LAKEWOOD – The mother of the 9-year-old boy who took two flights in an attempt to run away to Dallas said she was stunned but proud to hear about her son’s actions, according to a TV interview that was scheduled to air Wednesday night.
“He just showed me that, Mom, ‘I’m going to achieve anything I want to do. I’m going to just do it.’ So he did it, from driving a car to getting on an airplane,” Sakinah Booker said on the syndicated TV show “Inside Edition.”
In the interview, her son, Semaj, describes riding a bus to the airport and using a man’s name he overheard on a Seattle-Tacoma International Airport loudspeaker page to get a boarding pass from Southwest Airlines, according to a press release issued Tuesday by the program.
Southwest Airlines spokeswoman Beth Harbin said she hadn’t heard about Semaj obtaining a passenger’s name from a loudspeaker page.
Booker’s lawyer, Brett Purtzer, said the mother was considering a lawsuit against Southwest Airlines.
The boy tried to run away to Dallas on Jan. 15 because he disliked Washington and wanted to be with his grandfather. After being stopped by airline employees in San Antonio and held in a home for runaways in Bexar County, Texas, the boy is back with his mother.
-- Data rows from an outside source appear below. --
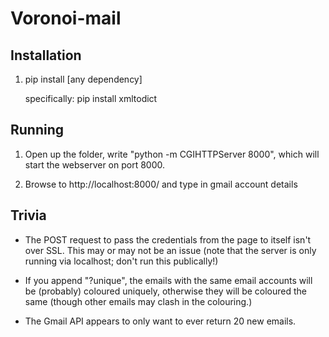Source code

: Voronoi-mail
===========

Installation
--

 1) pip install [any dependency]
  
    specifically: pip install xmltodict


Running
--

 1) Open up the folder, write "python -m CGIHTTPServer 8000", which will start the webserver on port 8000.
  
 2) Browse to http://localhost:8000/ and type in gmail account details
 

Trivia
--

 * The POST request to pass the credentials from the page to itself isn't over SSL. This may or may not
	be an issue (note that the server is only running via localhost; don't run this publically!)
 
 * If you append "?unique", the emails with the same email accounts will be (probably) coloured uniquely,
	otherwise they will be coloured the same (though other emails may clash in the colouring.)
  
 * The Gmail API appears to only want to ever return 20 new emails.
  
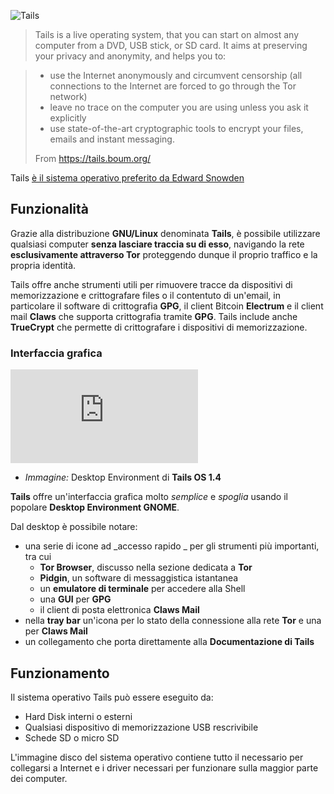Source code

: ![Tails](https://tails.boum.org/contribute/how/promote/material/logo/tails-logo-flat.svg)

>Tails is a live operating system, that you can start on almost any computer from a DVD, USB stick, or SD card. It aims at preserving your privacy and anonymity, and helps you to:

> - use the Internet anonymously and circumvent censorship (all connections to the Internet are forced to go through the Tor network)
> - leave no trace on the computer you are using unless you ask it explicitly
> - use state-of-the-art cryptographic tools to encrypt your files, emails and instant messaging.
>
> From https://tails.boum.org/

Tails [è il sistema operativo preferito da Edward Snowden](http://www.wired.com/2014/04/tails/)

## Funzionalità

Grazie alla distribuzione __GNU/Linux__ denominata __Tails__, è possibile utilizzare qualsiasi computer __senza lasciare traccia su di esso__, navigando la rete __esclusivamente attraverso Tor__ proteggendo dunque il proprio traffico e la propria identità.

Tails offre anche strumenti utili per rimuovere tracce da dispositivi di memorizzazione e crittografare files o il contentuto di un'email, in particolare il software di crittografia __GPG__, il client Bitcoin __Electrum__ e il client mail __Claws__ che supporta crittografia tramite __GPG__. Tails include anche __TrueCrypt__ che permette di crittografare i dispositivi di memorizzazione.

### Interfaccia grafica

![Tails Desktop](https://www.linuxquestions.org/questions/attachment.php?attachmentid=18436&d=1431527910)
- _Immagine:_ Desktop Environment di __Tails OS 1.4__

__Tails__ offre un'interfaccia grafica molto _semplice_ e _spoglia_ usando il popolare __Desktop Environment GNOME__.

Dal desktop è possibile notare:
- una serie di icone ad _accesso rapido _ per gli strumenti più importanti, tra cui
    - __Tor Browser__, discusso nella sezione dedicata a __Tor__
    - __Pidgin__, un software di messaggistica istantanea
    - un __emulatore di terminale__ per accedere alla Shell
    - una __GUI__ per __GPG__
    - il client di posta elettronica __Claws Mail__
- nella __tray bar__ un'icona per lo stato della connessione alla rete __Tor__ e una per __Claws Mail__
- un collegamento che porta direttamente alla __Documentazione di Tails__

## Funzionamento

Il sistema operativo Tails può essere eseguito da:

- Hard Disk interni o esterni
- Qualsiasi dispositivo di memorizzazione USB rescrivibile
- Schede SD o micro SD

L'immagine disco del sistema operativo contiene tutto il necessario per collegarsi a Internet e i driver necessari per funzionare sulla maggior parte dei computer.
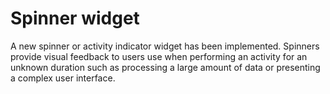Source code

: # Spinner widget

A new spinner or activity indicator widget has been implemented. 
Spinners provide visual feedback to users use when performing an
activity for an unknown duration such as processing a large amount of
data or presenting a complex user interface.

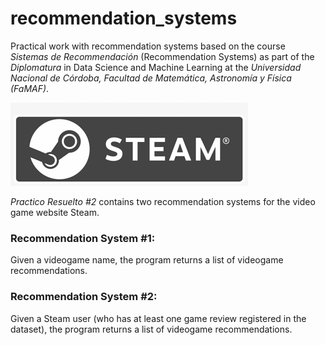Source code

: # recommendation_systems
Practical work with recommendation systems based on the course *Sistemas de Recommendación* (Recommendation Systems) as part of the *Diplomatura* in Data Science and Machine Learning at the *Universidad Nacional de Córdoba, Facultad de Matemática, Astronomía y Física (FaMAF)*.  

![steam logo](steam.png)

*Practico Resuelto #2* contains two recommendation systems for the video game website Steam.

### Recommendation System #1:

Given a videogame name, the program returns a list of videogame recommendations.

### Recommendation System #2:

Given a Steam user (who has at least one game review registered in the dataset), the program returns a list of videogame recommendations.
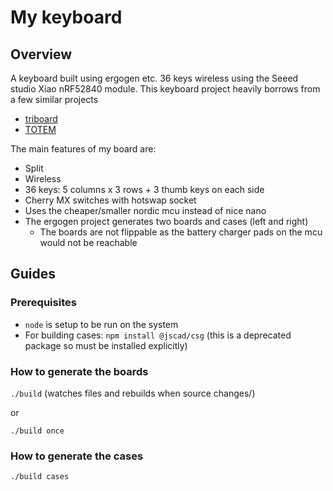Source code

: # My keyboard

## Overview
A keyboard built using ergogen etc.  36 keys wireless using the Seeed studio Xiao nRF52840 module.
This keyboard project heavily borrows from a few similar projects
- [triboard](https://github.com/tarneaux/triboard)
- [TOTEM](https://github.com/GEIGEIGEIST/TOTEM)

The main features of my board are:
- Split
- Wireless
- 36 keys: 5 columns x 3 rows + 3 thumb keys on each side
- Cherry MX switches with hotswap socket
- Uses the cheaper/smaller nordic mcu instead of nice nano
- The ergogen project generates two boards and cases (left and right)
  - The boards are not flippable as the battery charger pads on the mcu would not be reachable


## Guides
### Prerequisites
- `node` is setup to be run on the system
- For building cases: `npm install @jscad/csg` (this is a deprecated package so must be installed explicitly)

### How to generate the boards
`./build` (watches files and rebuilds when source changes/)

or

`./build once`

### How to generate the cases
`./build cases`
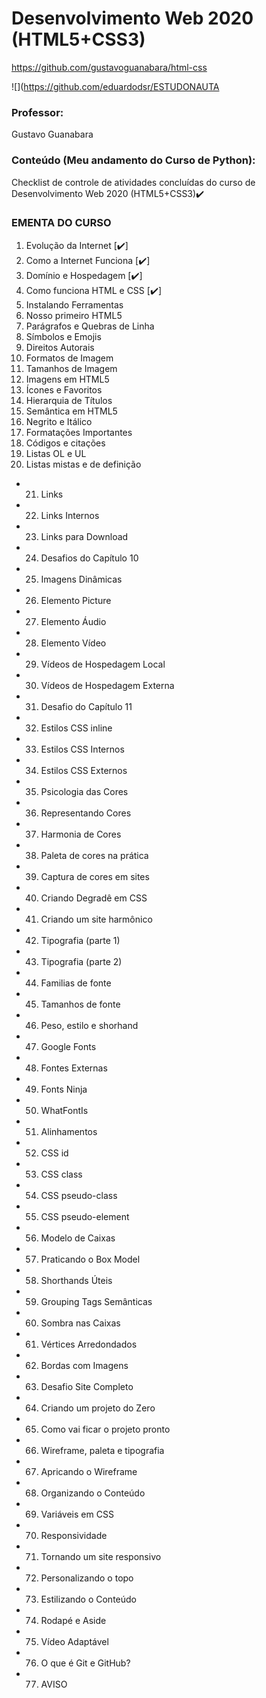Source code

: # Desenvolvimento Web 2020 (HTML5+CSS3)

https://github.com/gustavoguanabara/html-css

![](https://github.com/eduardodsr/ESTUDONAUTA

### Professor:

Gustavo Guanabara

### Conteúdo (Meu andamento do Curso de Python):

 Checklist de controle de atividades concluídas do curso de Desenvolvimento Web 2020 (HTML5+CSS3)✔️

### EMENTA DO CURSO
	
01. Evolução da Internet [✔️]		
02. Como a Internet Funciona [✔️]		
03. Domínio e Hospedagem [✔️]		
04. Como funciona HTML e CSS [✔️]		
05. Instalando Ferramentas		
06. Nosso primeiro HTML5		
07. Parágrafos e Quebras de Linha		
08. Símbolos e Emojis		
09. Direitos Autorais		
10. Formatos de Imagem		
11. Tamanhos de Imagem		
12. Imagens em HTML5		
13. Ícones e Favoritos		
14. Hierarquia de Títulos		
15. Semântica em HTML5		
16. Negrito e Itálico		
17. Formatações Importantes		
18. Códigos e citações		
19. Listas OL e UL		
20. Listas mistas e de definição		
- 21. Links		
- 22. Links Internos		
- 23. Links para Download		
- 24. Desafios do Capítulo 10		
- 25. Imagens Dinâmicas		
- 26. Elemento Picture		
- 27. Elemento Áudio		
- 28. Elemento Vídeo		
- 29. Vídeos de Hospedagem Local		
- 30. Vídeos de Hospedagem Externa		
- 31. Desafio do Capítulo 11		
- 32. Estilos CSS inline		
- 33. Estilos CSS Internos		
- 34. Estilos CSS Externos		
- 35. Psicologia das Cores		
- 36. Representando Cores		
- 37. Harmonia de Cores		
- 38. Paleta de cores na prática		
- 39. Captura de cores em sites		
- 40. Criando Degradê em CSS		
- 41. Criando um site harmônico		
- 42. Tipografia (parte 1)		
- 43. Tipografia (parte 2)		
- 44. Familias de fonte		
- 45. Tamanhos de fonte		
- 46. Peso, estilo e shorhand		
- 47. Google Fonts		
- 48. Fontes Externas		
- 49. Fonts Ninja		
- 50. WhatFontIs		
- 51. Alinhamentos		
- 52. CSS id		
- 53. CSS class		
- 54. CSS pseudo-class		
- 55. CSS pseudo-element		
- 56. Modelo de Caixas		
- 57. Praticando o Box Model		
- 58. Shorthands Úteis		
- 59. Grouping Tags Semânticas		
- 60. Sombra nas Caixas		
- 61. Vértices Arredondados		
- 62. Bordas com Imagens		
- 63. Desafio Site Completo		
- 64. Criando um projeto do Zero		
- 65. Como vai ficar o projeto pronto		
- 66. Wireframe, paleta e tipografia		
- 67. Apricando o Wireframe		
- 68. Organizando o Conteúdo		
- 69. Variáveis em CSS		
- 70. Responsividade		
- 71. Tornando um site responsivo		
- 72. Personalizando o topo		
- 73. Estilizando o Conteúdo		
- 74. Rodapé e Aside		
- 75. Vídeo Adaptável		
- 76. O que é Git e GitHub?		
- 77. AVISO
He faces charges in connection with a high-speed chase in a stolen car on Highway 512 the day before his airline escapade.
The boy is accused of stealing a 1986 Acura from his neighbor in Lakewood and leading police on a chase at speeds of up to 80 mph, according to charging documents.
Afterward, police tried to place the boy at Remann Hall juvenile jail in Tacoma and at a Child Protective Services facility, but both places turned him down because of his age, according to Lakewood police. He was returned to his mother that night.
“We do intend to proceed with the criminal charges that have been filed related to the incident on Jan. 14,” said Fred Wist, chief prosecutor for Pierce County’s juvenile division.
On Jan. 15, the fourth-grader managed to talk his way onto two flights, from Seattle to Phoenix and then to San Antonio.
Southwest Airlines said Semaj presented himself as a 12-year-old, and therefore would not have been listed as an unaccompanied minor. He requested a boarding pass, saying his mother was already in the boarding area.
Because he’s younger than 18, he didn’t have to show identification to get through airport security.
The boy was finally stopped by Southwest Airlines employees at San Antonio International Airport while trying to board a flight to Dallas because he did not have information that matched a reservation, officials said.
Southwest Airlines is still investigating what happened, Harbin said.